Problem requirements -
Among the entries below, how many lines include the string "that"? Answer with only the number.

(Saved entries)
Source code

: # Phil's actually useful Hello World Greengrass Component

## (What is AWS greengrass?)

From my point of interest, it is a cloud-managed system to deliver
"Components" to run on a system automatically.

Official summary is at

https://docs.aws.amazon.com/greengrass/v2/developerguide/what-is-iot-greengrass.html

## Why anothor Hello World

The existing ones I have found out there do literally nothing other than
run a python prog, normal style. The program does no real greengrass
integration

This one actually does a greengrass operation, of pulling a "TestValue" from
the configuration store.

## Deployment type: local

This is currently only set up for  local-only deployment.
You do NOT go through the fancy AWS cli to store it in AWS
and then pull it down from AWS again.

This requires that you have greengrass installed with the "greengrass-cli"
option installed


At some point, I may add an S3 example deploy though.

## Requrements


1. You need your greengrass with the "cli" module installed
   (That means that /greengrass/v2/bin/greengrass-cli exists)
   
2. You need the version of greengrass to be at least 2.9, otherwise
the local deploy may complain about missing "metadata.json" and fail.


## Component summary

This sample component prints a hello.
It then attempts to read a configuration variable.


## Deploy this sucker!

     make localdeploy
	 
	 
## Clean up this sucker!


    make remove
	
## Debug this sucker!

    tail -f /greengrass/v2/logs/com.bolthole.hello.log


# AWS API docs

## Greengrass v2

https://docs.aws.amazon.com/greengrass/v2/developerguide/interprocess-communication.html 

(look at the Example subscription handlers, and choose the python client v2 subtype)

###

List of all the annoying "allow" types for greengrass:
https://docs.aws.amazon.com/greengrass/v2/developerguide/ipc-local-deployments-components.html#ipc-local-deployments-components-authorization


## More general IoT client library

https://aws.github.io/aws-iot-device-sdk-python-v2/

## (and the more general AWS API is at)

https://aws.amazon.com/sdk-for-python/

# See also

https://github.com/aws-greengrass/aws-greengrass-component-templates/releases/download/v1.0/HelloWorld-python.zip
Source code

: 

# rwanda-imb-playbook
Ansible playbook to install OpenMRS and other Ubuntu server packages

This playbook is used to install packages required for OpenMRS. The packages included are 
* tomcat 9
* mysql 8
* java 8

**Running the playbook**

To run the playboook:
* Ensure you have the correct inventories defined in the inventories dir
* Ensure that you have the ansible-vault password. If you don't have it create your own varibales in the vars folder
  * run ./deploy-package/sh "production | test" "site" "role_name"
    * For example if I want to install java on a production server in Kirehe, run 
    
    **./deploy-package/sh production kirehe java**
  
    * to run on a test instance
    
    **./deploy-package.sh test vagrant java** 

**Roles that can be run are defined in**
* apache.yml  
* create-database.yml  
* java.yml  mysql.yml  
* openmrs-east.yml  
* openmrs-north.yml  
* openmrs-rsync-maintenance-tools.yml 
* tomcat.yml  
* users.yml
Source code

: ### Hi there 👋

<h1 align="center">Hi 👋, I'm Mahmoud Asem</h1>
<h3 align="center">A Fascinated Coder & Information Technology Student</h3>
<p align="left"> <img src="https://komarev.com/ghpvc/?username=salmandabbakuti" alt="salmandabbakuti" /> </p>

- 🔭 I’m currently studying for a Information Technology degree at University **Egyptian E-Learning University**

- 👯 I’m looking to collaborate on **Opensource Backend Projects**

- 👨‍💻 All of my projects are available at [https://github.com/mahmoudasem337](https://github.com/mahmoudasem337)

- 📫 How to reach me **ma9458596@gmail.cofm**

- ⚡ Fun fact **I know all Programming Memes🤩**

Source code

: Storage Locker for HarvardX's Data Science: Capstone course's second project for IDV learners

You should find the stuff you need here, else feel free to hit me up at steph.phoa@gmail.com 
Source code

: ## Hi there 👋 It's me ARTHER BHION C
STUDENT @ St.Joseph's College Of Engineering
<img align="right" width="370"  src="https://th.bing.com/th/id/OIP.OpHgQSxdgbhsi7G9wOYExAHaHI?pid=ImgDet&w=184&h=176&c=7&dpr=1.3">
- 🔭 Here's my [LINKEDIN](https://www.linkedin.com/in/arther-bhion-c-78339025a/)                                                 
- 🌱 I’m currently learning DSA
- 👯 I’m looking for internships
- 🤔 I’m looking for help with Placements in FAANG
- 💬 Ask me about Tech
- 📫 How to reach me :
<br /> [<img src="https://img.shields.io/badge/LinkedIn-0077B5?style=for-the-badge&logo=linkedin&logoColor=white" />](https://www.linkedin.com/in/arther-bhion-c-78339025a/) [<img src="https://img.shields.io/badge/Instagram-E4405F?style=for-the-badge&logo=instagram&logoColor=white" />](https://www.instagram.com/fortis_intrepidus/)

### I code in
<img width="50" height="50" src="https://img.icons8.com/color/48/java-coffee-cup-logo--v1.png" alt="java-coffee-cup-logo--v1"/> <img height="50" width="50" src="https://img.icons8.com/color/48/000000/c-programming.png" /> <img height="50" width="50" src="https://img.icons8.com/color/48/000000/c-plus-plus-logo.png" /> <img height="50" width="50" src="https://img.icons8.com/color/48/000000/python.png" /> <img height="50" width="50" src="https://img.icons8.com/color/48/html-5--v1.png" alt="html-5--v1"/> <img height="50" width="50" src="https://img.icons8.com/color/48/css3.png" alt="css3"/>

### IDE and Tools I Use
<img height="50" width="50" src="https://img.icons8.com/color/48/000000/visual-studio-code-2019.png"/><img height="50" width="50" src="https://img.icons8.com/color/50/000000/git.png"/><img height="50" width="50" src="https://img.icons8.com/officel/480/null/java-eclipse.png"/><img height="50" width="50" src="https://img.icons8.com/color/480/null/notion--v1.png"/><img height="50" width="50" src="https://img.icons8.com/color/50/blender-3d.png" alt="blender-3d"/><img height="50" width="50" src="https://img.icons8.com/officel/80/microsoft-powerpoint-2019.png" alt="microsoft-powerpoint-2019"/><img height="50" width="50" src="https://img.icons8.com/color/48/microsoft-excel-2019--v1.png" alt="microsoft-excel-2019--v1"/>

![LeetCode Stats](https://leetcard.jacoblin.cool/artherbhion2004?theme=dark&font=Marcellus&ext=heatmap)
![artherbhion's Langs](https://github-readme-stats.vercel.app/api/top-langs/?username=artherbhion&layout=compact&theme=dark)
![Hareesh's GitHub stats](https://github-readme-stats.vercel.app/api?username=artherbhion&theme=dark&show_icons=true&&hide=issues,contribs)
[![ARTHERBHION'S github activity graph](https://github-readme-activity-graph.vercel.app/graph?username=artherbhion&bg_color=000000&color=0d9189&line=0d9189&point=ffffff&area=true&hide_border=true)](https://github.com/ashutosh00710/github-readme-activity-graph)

Problem solution -
4